The group was involved in the selection and identification of the brain-dead patient who received the experimental procedure. The patient was a registered organ donor and, as the organs were not suitable for transplantation, the patient’s family agreed to allow studies to test the experimental transplant procedure.
Dr. Friedman said he also dreams of using hearts, livers and other organs raised in pigs. “It’s really mind-blowing to think about how many transplants we can offer,” he said. “Of course you have to raise the pigs.”
Other experts were more timid, saying they wanted to see if the results were reproducible and review the data collected by NYU Langone.
Deputy director of the transplant center at Massachusetts General Hospital, Dr. “There’s no doubt that it’s a strength, because that’s hard to do and you have to jump through a lot of hoops,” said Jay A. Fishman.
Dr. “Whether this particular study advances the field will depend on what data they collect and whether they share it, or whether it’s just a step forward to show they can do it,” Fishman said. It promoted humility “about what we know.”
United Network for Organ Sharing’s chief medical officer, Dr. David Klassen said that there are many obstacles to the use of genetically modified pig organs in living humans.
While calling the surgery “a turning point”, he warned that prolonged rejection of organs occurs when the donor kidney is well-matched and “even when you’re not trying to break through the species barriers.”
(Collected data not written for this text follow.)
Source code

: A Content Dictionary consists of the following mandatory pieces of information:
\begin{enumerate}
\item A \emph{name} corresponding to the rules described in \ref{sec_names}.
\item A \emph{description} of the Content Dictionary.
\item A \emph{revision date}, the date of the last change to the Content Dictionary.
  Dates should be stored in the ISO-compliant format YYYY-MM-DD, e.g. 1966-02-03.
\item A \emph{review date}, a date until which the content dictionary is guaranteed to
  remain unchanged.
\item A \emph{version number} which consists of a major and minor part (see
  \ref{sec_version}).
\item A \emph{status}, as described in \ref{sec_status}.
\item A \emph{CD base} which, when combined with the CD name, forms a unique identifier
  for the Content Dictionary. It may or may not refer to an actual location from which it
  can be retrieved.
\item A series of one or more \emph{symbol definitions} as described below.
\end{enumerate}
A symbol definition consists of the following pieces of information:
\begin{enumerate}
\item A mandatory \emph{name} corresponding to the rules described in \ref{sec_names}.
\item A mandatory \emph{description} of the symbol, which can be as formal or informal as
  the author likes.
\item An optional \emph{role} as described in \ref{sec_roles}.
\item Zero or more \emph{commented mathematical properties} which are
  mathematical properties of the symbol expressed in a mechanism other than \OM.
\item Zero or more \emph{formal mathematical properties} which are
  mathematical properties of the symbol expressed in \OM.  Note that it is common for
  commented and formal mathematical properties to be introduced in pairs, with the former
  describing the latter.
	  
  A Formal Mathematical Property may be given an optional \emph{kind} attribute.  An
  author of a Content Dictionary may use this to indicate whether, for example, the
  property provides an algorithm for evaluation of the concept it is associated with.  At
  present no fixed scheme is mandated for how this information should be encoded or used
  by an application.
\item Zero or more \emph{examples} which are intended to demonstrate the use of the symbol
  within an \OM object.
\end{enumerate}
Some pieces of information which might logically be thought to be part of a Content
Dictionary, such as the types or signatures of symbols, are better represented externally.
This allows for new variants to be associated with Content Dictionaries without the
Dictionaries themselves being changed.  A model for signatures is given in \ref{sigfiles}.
The kidney has functions besides cleansing the blood from toxins. And saying there are concerns about swine viruses infecting buyers, Dr. “This is a complex field and it would be naive to imagine that we know everything that will happen and all the problems that will arise,” Klassen said.
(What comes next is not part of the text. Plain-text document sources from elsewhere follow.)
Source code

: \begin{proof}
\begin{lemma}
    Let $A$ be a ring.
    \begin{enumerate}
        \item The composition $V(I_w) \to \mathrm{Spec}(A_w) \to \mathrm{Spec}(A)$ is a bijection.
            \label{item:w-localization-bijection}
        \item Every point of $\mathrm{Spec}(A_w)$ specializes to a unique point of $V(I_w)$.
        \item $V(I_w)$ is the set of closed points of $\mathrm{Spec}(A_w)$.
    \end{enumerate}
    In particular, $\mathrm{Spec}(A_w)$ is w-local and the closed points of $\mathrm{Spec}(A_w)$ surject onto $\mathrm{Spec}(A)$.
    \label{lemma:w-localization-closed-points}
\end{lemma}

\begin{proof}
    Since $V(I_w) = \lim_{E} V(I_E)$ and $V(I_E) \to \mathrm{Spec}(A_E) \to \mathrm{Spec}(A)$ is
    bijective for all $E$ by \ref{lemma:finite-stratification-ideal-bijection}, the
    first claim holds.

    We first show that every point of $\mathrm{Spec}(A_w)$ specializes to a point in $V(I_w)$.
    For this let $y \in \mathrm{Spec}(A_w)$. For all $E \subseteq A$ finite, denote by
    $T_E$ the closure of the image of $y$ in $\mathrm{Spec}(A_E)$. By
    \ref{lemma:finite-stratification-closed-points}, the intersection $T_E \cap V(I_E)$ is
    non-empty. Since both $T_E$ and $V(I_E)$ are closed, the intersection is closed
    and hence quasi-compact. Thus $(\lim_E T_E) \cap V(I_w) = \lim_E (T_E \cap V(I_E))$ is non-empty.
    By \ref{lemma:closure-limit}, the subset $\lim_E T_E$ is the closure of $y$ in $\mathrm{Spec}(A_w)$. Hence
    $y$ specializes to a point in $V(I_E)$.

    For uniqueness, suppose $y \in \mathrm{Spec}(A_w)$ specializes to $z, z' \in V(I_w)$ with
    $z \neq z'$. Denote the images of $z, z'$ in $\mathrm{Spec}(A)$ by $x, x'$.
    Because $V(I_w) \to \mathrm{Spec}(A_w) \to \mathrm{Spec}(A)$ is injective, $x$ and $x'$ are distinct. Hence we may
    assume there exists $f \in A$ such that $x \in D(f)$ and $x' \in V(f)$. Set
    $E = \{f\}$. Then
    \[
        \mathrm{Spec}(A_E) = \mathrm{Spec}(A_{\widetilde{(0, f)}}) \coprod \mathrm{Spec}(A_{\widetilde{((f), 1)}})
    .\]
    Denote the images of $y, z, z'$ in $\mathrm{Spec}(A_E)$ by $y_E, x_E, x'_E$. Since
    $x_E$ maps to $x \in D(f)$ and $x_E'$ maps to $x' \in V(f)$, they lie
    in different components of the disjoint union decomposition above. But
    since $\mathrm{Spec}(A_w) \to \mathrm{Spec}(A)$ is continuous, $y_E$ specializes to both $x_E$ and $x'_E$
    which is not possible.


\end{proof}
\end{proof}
Xenotransplantation, the process of grafting or transplanting organs or tissues between different species, has a long history. Efforts to use the blood and skin of animals in humans date back hundreds of years.
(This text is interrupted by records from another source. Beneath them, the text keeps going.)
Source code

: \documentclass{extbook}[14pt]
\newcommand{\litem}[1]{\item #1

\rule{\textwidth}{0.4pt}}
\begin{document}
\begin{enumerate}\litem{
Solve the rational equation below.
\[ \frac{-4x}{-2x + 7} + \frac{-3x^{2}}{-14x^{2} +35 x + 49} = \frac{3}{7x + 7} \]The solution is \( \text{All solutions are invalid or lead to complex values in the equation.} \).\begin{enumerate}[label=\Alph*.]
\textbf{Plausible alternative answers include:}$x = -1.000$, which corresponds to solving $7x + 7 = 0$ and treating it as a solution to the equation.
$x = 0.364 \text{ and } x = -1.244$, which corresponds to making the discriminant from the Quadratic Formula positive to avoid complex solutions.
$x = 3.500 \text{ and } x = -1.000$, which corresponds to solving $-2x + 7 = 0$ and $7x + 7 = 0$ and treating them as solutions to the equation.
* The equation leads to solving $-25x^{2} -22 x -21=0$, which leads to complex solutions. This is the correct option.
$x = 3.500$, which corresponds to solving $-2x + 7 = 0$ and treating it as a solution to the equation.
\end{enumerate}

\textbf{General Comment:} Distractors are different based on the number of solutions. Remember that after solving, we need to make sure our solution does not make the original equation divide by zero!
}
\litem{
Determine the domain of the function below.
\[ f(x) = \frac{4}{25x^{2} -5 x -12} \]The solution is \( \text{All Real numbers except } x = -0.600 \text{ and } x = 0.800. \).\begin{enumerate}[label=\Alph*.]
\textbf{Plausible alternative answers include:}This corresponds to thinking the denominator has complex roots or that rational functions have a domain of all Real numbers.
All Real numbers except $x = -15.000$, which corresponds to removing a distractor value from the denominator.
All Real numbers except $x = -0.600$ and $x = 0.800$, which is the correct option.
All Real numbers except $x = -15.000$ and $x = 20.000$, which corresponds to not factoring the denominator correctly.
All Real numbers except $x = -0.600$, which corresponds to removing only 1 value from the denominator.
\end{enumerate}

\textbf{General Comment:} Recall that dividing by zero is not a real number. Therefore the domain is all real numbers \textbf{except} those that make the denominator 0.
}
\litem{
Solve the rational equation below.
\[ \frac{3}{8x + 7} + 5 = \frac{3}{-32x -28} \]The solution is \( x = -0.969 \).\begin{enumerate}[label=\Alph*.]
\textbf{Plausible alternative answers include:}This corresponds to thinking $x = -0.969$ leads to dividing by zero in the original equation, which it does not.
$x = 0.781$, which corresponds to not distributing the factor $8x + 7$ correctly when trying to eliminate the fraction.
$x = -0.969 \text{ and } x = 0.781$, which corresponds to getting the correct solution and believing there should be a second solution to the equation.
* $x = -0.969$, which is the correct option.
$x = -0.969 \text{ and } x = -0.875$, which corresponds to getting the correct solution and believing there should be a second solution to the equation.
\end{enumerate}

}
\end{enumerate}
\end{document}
In the 1960s, chimpanzee kidneys were transplanted into a small number of human patients. Most died soon after; The longest a patient lived was nine months. In 1983, a baboon heart was transplanted into a girl known as Baby Faye. He died 20 days later.
Pigs offered advantages over primates for organ retrieval—easier to rear, reach maturity faster, and reach adult human size in six months. Pig heart valves are routinely transplanted into humans, and some patients with diabetes are given pig pancreatic cells. Pigskin has also been used as a temporary graft for burn patients.
The combination of two new technologies – gene editing and cloning – has yielded genetically modified pig organs. Pig hearts and kidneys have been successfully transplanted into monkeys and baboons, but safety concerns have prevented their use in humans.
Dr. “Until now, the field has remained in the preclinical primate stage, because moving from primate to living human is perceived as a big leap,” Montgomery said.
The kidney used in the new procedure was obtained by knocking out a pig gene encoding a sugar molecule that elicits an aggressive human rejection response. Pig has been genetically engineered by Revivicor and approved by the Food and Drug Administration for use as a source for human therapeutics.
Dr. Montgomery and his team also transplanted pig’s thymus, a gland involved in the immune system, to prevent immune reactions to the kidney.
After connecting the kidney to blood vessels in the upper leg, surgeons covered it with a protective shield so they could observe and take tissue samples during the 54-hour study period. Dr. Urine and creatinine levels were normal, Montgomery and colleagues found, and no signs of rejection were detected during more than two days of observation.
Dr. “There didn’t seem to be any incompatibility between pig kidney and human that wouldn’t make it work,” Montgomery said. “There was no immediate rejection of the kidney.”
The official acknowledged that long-term prospects are still unknown. But “this allowed us to answer a really important question: Is there something catastrophic that will happen when we move this from a primate to a human?”